La salvación efectuada por Cristo, pues, no se desarrolló en el ámbito puramente divino ni tampoco en lo puramente espiritual, sino que se concreta en actos humanos, físicos, fisiológicos, (exactamente, en la carne) y, como decimos en la gran suplicación de las Letanías Mayores, por su advenimiento, por su Encarnación, por su Natividad, por su bautismo y ayuno, por su cruz y pasión, por su muerte y sepultura, por su resurrección, por su ascensión, el Señor nos merece la inclusión de nuestra vida en la esfera que es propia de la Santísima Trinidad. Por Cristo, Dios vive en nosotros y nosotros en Dios, y esta vida de Cristo, esta vida que el hombre alcanza en Cristo –común al Hijo de Dios encarnado y a nosotros, es decir, a su Iglesia–, es lo que se llama vida cristiana.
Vivir cristianamente, pues, es vivir vida de santidad dentro de la relación “filial” que el hijo tiene con el Padre. De manera que Dios hallando así a la criatura humana  indisolublemente unida a su Hijo eterno, no puede menos de envolver a todos los hombres en el hálito de su Amor, y comunicarles, como participantes de la Encarnación de Cristo, el Don, que los santifica, de su Amor. Negativamente, en cuanto destruye el pecado y nos libra del dominio del demonio y de la muerte, Cristo es nuestra Redención, y positivamente, en cuan-to por él comunicamos con la vida que hay en Dios según el orden sobrenatural y propio de las procesiones divinas, en él tenemos nuestra Vida, y nosotros participamos de esa vida, de esa vida cristiana que a causa de su sagrada humanidad es común a él y a nosotros, por nuestra incorporación a la Iglesia.
“Lo que se manifestó en Cristo, dice magníficamente San León, eso ha pasado a los sacramentos de la Iglesia”. La Encarnación en sí, al hacer que la plenitud de Dios habite corporalmente en Cristo, es algo así como el primer sacramento o, por lo menos, aquel sacramento que los contiene a todos. En la Encarnación nuestra naturaleza ha sido ya reparada y elevada. Pero cuando, por su Muerte y su Resurrección, el Señor comunica a su Iglesia (haciéndola nacer de la efusión de sangre y agua de su costado abierto), todo ese misterio de la vida divina contenido en él, la Iglesia empieza a vivir vida cristiana, es decir, vida proveniente del Hijo de Dios encarnado y animada en cada alma por su Espíritu de verdad.
Señores, me han mandado ser claro y acaso me estáis acusando de perderme en las nubes.
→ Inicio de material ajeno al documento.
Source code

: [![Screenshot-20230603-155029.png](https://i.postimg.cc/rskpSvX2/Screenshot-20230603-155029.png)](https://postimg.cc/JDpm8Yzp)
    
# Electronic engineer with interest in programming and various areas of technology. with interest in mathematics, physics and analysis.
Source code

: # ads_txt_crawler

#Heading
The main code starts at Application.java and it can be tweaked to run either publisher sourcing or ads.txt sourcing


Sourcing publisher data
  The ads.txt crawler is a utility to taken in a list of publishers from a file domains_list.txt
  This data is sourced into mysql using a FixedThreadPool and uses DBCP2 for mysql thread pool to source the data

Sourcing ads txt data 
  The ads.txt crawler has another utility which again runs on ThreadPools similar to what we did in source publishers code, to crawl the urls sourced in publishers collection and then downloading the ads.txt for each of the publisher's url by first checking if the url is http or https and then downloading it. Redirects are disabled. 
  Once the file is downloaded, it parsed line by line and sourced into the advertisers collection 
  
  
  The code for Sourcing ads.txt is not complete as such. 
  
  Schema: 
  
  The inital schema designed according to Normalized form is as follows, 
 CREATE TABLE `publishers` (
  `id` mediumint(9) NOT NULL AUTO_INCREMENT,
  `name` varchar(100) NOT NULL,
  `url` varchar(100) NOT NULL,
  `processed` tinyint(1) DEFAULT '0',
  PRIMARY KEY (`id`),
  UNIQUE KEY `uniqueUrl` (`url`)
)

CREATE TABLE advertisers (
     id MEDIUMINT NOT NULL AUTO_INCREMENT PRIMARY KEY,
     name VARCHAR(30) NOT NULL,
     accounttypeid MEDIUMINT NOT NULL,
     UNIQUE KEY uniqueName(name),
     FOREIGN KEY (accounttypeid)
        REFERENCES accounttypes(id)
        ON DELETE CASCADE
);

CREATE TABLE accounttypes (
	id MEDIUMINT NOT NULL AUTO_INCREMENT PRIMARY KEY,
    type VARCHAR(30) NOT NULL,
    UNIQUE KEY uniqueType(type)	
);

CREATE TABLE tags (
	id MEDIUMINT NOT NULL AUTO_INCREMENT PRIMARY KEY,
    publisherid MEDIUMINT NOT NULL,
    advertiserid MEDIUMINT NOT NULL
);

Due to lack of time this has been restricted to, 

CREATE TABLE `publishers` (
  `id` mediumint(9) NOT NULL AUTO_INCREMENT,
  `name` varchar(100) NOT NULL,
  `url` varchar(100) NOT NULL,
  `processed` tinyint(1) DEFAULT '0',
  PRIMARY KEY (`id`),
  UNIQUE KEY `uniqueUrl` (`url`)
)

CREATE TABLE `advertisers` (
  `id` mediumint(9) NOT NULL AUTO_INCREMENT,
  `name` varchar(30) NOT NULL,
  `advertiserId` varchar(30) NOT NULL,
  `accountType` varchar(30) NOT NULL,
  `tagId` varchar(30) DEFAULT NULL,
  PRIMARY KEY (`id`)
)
Vuelvo, pues, a mi comparación anterior del Banco de la República, que es una comparación grosera, pero útil. ¿Qué es un banco? Es una institución, una administración, un conjunto orgánico y jurídico establecido con una función pública para promover un bien en la economía general. Tiene un capital, es decir, un enorme caudal de dinero que resuelve potencialmente nuestras necesidades, y lo tiene, no para guardarlo sino para ponerlo en movimiento, es decir, para hacerlo circular. Responde, pues, a un fin social, civil, de todos. Y tiene un Directorio, es decir, un consejo que examina, considera, de-libera, y resuelve proveer dentro de cierto plan y condiciones al movimiento de la economía del país. Finalmente, tiene un representante y ministro, es decir, un gestor autorizado de las operaciones, quien, en nombre de la institución misma, hace, efectúa, realiza lo que decide el Consejo.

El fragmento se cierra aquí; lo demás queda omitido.